The previous day you had finally arrived at the transversal quotient after weeks of work, so we sat together smiling, starting to sweat from the heat and the black coffee and the humming anticipation. We mmm’d and aahhh’d over the raspberry muffins but quickly got distracted again. We didn’t say much. We didn’t have to. We could see the end now.

You called Mike after breakfast and let him know, and I could hear him yell “Fuck yes!” from across the room, even though you weren’t on speaker phone. God, I miss Mike. His scraggly beard and the perpetual twinkle in his eye. We all had the same vision then. I guess it was a fantasy, but it was real to us. We believed it, believed in it.

I cleaned up after breakfast while you headed to the garage to get to work. I didn’t tell you this later, but after you had left and I was finished with the dishes, I stood on the deck in the sun and just listened to the sounds of you working. Birdsong syncopated the rushing sound of your soldering iron and the dead clang of metal against metal, and the heat slow simmered the garage rooftop. I thought it may be one of the last times I would hear that. I greedily swallowed deep breaths of the air, savoring it. That’s how close it felt, like we were going to cross a threshold and when we looked back it would be an impenetrable wall. No going back. But why would we? It was what we had always wanted.

Eventually, I joined you in the garage and when I walked in you were bent over the control panel with a soldering iron, wearing that blue tank top you loved and shorts. Sweat glued the hair to your forehead and your ponytail hung low on your back, because you hadn’t gotten a haircut in a long time. You kept complaining about how your neck felt hot and you needed to cut it. “I’m about to buzz it,” you said once. “That’s cool now, right? Women with short hair?” How would you know? How would I know, for that matter?

I watched you for a moment. I saw your breasts pressed against the metal. Your legs straddled the titanium shell while you put the finishing touches on your work. Yeah, I was a little turned on, but it was mostly admiration of you that I felt. How did I get so lucky? You looked up and pulled off your mask when you saw me. You smiled and went back to work without a word.

I walked over to the whiteboard on the far side of the garage where your calculations were carefully scripted in your small, kempt handwriting. I scanned them again just to confirm you really had done it. You were a genius. You are a genius.

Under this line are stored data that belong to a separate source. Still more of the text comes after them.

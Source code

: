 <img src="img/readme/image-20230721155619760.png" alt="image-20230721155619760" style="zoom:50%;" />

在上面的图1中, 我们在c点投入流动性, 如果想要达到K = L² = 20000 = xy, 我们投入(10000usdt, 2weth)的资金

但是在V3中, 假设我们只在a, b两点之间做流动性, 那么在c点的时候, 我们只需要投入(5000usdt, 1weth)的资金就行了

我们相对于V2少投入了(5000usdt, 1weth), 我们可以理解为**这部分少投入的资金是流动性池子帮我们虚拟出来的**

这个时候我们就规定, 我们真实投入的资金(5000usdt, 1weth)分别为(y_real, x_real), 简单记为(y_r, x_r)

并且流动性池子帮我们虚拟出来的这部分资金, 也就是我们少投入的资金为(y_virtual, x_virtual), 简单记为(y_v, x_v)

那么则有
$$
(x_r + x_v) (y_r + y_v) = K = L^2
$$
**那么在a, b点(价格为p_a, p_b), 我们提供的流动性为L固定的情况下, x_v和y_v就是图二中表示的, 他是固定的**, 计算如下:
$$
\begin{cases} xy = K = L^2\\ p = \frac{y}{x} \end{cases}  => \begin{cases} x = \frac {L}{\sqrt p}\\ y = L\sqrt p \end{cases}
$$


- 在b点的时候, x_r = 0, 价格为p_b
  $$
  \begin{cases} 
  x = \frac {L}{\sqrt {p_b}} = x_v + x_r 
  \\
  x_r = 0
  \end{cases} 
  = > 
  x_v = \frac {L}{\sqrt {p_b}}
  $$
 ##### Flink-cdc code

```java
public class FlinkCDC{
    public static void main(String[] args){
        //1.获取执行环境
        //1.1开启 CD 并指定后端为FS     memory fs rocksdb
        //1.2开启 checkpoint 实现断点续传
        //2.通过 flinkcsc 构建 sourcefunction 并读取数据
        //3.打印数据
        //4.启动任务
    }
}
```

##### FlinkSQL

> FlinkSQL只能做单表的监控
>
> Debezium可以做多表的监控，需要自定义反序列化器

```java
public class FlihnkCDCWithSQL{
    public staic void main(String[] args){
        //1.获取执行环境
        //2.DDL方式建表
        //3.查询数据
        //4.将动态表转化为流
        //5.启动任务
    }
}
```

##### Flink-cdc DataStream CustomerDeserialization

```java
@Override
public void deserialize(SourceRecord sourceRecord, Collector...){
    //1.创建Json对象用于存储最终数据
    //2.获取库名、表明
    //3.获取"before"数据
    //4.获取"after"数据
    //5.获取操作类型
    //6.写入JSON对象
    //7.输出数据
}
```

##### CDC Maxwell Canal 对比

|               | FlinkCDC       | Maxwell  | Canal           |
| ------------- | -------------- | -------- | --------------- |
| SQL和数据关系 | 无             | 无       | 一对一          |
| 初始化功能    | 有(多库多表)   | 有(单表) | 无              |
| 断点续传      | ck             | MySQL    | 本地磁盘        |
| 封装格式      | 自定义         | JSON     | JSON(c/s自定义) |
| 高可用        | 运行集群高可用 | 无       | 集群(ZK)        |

Let me say this now before anything else is said: I got too much credit for your genius. You were the real deal. Whatever else happened, whatever everyone else thought or thinks, I want you to know that I know you were the real genius.

Time settles the dust. Things become clearer. I know you’re laughing as you read that, but I mean it. Mike may have been our best bud, but time was our closest companion. Time hung between us like an invisible talisman that we must attend to lest it fall and break. But in its expansive presence, we couldn’t see beyond it.

Only now do I see that our love for time was flawed, fatally so. I didn’t realize it until long after the accident. I didn’t see that building a time machine was a way of fearing time as much as loving it. We would tell ourselves and each other that we loved it, that it was our life’s work. We talked about it constantly, often into the early morning hours sipping black tea. We were fiends for it, truly. We were addicted. We spent hours, days, weeks, months, years calculating it. We planned and anticipated what it would mean to have that time, to control it. We rushed headlong into the question of time, and we macheted our way through the thicket of tangled paradoxes. We lost many friends along the way. Only when the machine was almost finished did time seem to slow down, the aperture of awareness opened.

Mike was still with us, but no one else. He was a devotee as well. Only the truly faithful could stand the gravitational pull of our orbit. When the machine was finished, it was like the Earth had paused its celestial spinning. We should have seen it then, the contradiction at the heart of us, the fear, for it is always fear that cracks open the human world and lays it before us to survey the wreckage. But we didn’t see it, only the light that guided us, like some phantasmal north star that radiated a siren song that only we could hear.